Pyriformis syndrome is often the diagnostic label applied in patients with pain limited to the gluteal region. But as an entrapment neuropathy, real pyriformis syndrome should produce radicular-sounding symptoms into the thigh and calf as well as the buttock. Typically there is painful flexion, adduction, and internal rotation. Palpation over the sacral notch and gluteal region can often produce the buttock and leg pain.

What's often labeled pyriformis syndrome is much more commonly undiagnosed proximal radicular pain or referred pain from an arthritic facet joint or disk, according to Dr. Isaac.

“If it's just gluteal pain then it's just that: that pain in the butt where you don't know if it's coming from the back through a referral mechanism or it's the proximal extent of radicular pain. The buttock is a nebulous area,” he explained.

“Probably the most common scenario is the patient has had a herniated disk earlier on. It injured the nerve root, the nerve root is now chronically injured, the herniation has resorbed, and now you still have sciatic symptoms down the leg,” the physician continued.

Audience members asked Dr. Isaac what he thinks of the practice of some orthopedists who believe prolonged spasm of the pyriformis muscle is a common cause of pyriformis syndrome. They'll do a diagnostic injection of local anesthetic into the muscle and often follow up with botulinum toxin type A.

“Botox in the pyriformis is a step too far, in my mind,” Dr. Isaac replied. “I think weakening and deadening a muscle or going in surgically to release the pyriformis muscle doesn't make much sense for this sort of debatable diagnosis. But a local anesthetic block to enable you to say, 'Yes, this is pyriformis syndrome,' and then give some stretching exercises for the pyriformis—that makes sense.”
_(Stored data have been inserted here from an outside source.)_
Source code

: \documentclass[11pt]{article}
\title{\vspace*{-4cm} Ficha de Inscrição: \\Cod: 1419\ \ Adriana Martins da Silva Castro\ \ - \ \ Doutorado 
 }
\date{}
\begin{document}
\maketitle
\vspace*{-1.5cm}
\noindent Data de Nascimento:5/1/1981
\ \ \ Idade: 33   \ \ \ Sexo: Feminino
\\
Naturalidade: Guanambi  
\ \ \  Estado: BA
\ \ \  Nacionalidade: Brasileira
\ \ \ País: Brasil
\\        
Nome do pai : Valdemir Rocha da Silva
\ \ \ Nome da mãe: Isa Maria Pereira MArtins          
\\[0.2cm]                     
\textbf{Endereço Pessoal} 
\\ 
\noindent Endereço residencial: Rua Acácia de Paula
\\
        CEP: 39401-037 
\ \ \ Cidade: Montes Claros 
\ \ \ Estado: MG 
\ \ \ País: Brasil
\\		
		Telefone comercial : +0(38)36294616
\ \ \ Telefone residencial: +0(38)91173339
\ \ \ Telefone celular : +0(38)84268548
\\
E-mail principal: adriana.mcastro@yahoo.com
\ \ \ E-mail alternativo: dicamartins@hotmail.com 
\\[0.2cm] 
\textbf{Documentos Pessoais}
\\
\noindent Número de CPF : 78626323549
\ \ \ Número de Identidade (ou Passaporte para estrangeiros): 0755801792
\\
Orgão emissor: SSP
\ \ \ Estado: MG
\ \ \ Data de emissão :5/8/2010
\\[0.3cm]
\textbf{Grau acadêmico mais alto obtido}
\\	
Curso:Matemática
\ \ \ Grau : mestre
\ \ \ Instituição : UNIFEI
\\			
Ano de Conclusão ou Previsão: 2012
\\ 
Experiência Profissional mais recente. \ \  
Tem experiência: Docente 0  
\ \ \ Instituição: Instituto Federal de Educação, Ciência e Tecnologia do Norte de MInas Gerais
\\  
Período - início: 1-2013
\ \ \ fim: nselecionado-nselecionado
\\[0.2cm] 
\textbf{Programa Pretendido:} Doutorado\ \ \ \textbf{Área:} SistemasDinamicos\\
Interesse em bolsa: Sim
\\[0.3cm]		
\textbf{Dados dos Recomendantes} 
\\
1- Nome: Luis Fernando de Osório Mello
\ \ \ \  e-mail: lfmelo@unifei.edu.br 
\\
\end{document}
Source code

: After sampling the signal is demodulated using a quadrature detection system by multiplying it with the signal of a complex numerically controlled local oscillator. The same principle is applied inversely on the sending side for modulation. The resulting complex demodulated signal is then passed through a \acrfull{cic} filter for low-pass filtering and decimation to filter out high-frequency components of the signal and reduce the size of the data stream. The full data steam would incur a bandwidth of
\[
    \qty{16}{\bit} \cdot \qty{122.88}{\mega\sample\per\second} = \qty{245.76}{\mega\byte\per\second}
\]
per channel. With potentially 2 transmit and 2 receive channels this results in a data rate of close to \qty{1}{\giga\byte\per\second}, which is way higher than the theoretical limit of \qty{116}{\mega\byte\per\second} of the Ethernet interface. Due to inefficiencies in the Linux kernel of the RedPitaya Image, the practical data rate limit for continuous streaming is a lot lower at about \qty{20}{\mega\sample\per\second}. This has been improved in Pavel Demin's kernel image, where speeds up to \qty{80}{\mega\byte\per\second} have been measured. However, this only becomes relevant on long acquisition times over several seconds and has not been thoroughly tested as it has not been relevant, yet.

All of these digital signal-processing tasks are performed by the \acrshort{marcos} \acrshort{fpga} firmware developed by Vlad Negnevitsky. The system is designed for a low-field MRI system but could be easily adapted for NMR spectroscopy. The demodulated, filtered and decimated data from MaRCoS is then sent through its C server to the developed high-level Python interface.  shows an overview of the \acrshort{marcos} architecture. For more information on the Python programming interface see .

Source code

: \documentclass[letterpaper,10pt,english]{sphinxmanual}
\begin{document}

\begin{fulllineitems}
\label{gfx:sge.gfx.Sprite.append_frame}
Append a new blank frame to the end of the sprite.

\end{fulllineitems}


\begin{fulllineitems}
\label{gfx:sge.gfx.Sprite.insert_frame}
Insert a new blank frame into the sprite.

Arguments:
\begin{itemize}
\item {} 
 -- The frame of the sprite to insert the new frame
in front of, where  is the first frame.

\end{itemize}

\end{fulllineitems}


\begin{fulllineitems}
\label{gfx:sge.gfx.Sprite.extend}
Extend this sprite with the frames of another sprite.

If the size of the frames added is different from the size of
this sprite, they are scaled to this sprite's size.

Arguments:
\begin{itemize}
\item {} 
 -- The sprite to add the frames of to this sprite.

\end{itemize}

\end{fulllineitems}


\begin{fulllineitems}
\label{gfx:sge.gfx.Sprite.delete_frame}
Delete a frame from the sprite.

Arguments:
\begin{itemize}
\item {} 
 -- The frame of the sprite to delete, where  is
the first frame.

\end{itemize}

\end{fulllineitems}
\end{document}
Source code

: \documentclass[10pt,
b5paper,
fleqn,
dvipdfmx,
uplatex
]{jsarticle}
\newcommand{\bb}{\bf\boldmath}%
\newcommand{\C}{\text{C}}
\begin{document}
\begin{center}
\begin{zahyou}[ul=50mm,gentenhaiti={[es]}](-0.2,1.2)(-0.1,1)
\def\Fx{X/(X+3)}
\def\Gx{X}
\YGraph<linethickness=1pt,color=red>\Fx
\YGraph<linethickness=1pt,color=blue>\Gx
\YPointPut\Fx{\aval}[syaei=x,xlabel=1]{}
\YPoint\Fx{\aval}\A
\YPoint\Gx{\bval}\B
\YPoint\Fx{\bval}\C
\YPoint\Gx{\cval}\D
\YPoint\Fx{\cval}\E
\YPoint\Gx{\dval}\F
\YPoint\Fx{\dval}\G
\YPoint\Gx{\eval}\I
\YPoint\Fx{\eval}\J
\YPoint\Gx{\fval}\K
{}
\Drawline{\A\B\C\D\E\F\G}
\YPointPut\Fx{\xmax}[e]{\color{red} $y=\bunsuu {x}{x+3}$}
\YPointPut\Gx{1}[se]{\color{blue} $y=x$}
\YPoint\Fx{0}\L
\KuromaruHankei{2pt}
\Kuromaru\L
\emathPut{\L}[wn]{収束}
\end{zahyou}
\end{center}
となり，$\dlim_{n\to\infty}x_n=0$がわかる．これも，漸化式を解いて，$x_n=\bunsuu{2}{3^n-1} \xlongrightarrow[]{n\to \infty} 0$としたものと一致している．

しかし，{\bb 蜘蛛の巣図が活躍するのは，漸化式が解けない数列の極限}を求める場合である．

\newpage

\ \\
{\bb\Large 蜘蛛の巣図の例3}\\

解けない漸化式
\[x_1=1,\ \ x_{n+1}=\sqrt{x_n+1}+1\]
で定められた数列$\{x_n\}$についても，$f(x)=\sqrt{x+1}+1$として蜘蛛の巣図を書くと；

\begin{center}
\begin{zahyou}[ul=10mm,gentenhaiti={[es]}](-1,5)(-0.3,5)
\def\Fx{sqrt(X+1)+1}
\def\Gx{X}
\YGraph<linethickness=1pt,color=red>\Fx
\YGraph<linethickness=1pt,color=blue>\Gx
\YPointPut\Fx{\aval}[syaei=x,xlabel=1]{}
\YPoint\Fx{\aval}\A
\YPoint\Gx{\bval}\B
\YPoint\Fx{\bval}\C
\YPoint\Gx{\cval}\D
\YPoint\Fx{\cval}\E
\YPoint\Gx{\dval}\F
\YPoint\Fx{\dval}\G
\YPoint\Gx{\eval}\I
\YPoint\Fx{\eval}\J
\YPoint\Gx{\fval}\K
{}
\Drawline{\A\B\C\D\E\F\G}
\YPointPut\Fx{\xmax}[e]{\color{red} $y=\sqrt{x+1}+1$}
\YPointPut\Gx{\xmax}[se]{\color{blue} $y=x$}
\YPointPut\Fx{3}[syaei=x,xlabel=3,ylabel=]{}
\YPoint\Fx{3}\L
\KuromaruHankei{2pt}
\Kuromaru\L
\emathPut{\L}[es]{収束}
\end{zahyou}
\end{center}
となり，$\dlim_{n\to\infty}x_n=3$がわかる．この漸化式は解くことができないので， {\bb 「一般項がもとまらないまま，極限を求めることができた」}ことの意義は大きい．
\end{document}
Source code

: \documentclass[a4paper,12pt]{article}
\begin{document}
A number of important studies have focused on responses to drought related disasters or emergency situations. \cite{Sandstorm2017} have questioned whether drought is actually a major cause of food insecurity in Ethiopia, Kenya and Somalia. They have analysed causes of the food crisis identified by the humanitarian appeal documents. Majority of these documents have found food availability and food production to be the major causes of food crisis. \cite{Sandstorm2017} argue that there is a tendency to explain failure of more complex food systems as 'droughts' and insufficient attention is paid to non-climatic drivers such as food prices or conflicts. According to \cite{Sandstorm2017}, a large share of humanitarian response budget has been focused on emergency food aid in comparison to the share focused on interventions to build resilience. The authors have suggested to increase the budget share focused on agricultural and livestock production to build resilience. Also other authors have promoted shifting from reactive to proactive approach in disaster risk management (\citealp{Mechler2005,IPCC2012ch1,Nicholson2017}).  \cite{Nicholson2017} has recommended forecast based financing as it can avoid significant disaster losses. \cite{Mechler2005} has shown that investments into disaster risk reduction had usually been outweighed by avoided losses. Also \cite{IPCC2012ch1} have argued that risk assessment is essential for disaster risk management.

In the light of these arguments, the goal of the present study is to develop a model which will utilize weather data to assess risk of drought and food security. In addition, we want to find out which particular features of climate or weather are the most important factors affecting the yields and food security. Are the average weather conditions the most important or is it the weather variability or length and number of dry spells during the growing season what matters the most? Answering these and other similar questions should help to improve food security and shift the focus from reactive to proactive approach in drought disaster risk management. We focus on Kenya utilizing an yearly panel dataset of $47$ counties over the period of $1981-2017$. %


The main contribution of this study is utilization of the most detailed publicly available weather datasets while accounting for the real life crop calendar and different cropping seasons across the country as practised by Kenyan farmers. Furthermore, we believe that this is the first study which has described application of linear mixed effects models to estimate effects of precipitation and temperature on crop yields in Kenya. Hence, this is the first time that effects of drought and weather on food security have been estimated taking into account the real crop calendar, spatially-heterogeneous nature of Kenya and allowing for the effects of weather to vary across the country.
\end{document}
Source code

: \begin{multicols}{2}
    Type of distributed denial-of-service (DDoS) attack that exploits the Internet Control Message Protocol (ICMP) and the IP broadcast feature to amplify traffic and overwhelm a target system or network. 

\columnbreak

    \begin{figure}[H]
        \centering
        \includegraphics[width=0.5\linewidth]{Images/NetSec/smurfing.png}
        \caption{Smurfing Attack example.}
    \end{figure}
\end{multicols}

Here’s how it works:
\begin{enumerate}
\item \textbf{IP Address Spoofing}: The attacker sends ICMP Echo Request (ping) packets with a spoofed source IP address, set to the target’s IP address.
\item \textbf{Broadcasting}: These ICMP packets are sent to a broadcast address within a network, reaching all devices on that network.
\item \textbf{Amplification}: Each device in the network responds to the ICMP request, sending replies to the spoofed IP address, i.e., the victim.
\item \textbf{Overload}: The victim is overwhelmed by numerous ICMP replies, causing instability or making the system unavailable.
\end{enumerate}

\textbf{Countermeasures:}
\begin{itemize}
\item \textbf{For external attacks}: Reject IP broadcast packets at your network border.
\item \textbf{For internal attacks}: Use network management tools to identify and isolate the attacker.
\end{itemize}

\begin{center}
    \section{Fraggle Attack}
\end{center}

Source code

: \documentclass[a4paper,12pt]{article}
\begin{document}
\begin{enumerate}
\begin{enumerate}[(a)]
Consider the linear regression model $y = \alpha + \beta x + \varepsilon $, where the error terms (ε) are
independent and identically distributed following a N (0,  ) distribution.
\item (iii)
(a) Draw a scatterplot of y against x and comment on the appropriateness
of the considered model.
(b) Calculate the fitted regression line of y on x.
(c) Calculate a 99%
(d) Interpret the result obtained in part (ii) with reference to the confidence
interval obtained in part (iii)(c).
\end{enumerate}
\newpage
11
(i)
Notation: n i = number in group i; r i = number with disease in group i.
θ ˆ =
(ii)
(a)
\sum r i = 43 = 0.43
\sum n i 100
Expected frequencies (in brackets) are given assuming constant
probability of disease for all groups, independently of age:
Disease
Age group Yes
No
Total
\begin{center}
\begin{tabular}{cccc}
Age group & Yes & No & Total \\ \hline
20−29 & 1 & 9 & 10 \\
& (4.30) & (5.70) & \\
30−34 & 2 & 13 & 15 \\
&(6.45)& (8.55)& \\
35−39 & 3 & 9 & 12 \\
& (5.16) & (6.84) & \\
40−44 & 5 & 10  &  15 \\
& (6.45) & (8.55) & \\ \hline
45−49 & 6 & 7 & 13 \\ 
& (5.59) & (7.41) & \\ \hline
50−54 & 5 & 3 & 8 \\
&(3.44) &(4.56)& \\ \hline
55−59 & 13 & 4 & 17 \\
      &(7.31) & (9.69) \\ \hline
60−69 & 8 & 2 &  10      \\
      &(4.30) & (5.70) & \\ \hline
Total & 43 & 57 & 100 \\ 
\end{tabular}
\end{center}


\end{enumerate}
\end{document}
On rare occasions he will obtain a magnetic resonance image of the pelvis in highly refractory patients who don't seem to have a lot of psychologic overlay. The chief purpose is to learn if the sciatic nerve actually pierces the pyriformis and edema is present in the muscle.

“The additional reassuring part of getting the study is now I know there is no soft tissue sarcoma or intra-abdominal pathology pressing on the sacral plexus. So for those reasons I find an MRI useful, but if you got it in everybody complaining of neuropathic pain with no clear abnormality in their lumbar spine you'd be spending a lot of money for nothing,” said Dr. Isaac.

Dr. David Borenstein of George Washington University, Washington, commented that rheumatologists see another category of patients who have what they consider pyriformis syndrome, but of a reversible kind.

“We do see some people with spondyloarthropathy who have pseudosciatica which causes pyriformis irritation. You treat their disease and the radiculopathy goes away. And they really don't have any disk disease,” he explained.